● **Records contained in a dataset**:
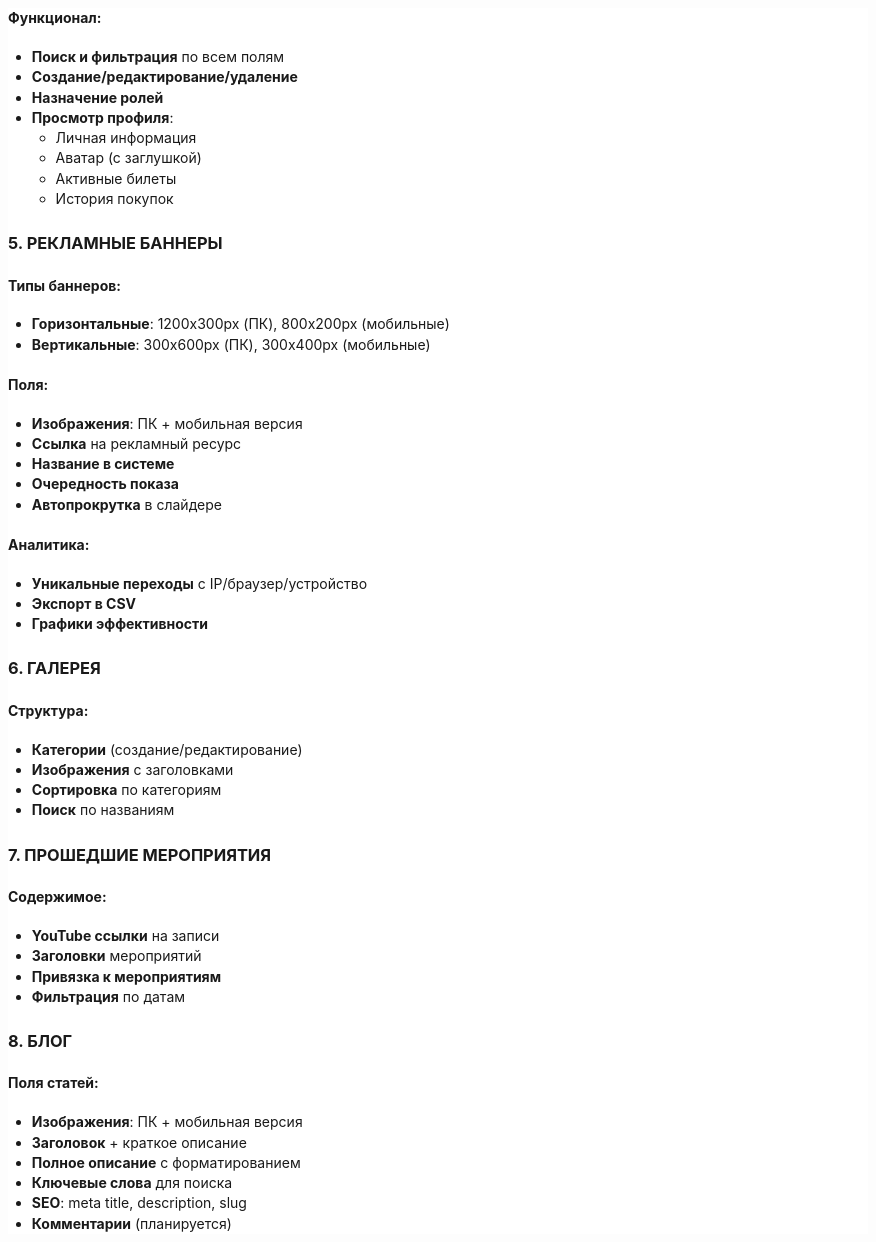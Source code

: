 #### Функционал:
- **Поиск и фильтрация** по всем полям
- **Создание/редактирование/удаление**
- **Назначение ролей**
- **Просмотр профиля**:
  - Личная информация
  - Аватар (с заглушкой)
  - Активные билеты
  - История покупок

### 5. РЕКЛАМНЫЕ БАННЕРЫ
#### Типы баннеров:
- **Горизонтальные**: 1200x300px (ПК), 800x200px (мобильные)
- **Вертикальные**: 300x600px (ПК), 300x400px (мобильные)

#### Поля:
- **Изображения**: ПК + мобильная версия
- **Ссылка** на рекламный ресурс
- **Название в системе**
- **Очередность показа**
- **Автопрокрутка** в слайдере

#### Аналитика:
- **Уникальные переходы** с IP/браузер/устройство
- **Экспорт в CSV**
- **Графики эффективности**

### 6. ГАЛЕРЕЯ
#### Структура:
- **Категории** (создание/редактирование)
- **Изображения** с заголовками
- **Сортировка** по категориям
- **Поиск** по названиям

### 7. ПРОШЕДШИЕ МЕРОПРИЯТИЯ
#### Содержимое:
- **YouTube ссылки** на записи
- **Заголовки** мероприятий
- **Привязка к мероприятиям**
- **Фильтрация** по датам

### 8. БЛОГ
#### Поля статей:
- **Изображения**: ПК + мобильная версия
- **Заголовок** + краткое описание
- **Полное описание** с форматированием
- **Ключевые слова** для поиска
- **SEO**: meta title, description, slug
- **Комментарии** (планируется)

● **Task requirements**:
Whenever the string "редактирование" turns up in a line of the data, copy that line.

● **Answer for this exercise**:
- **Создание/редактирование/удаление**
- **Категории** (создание/редактирование)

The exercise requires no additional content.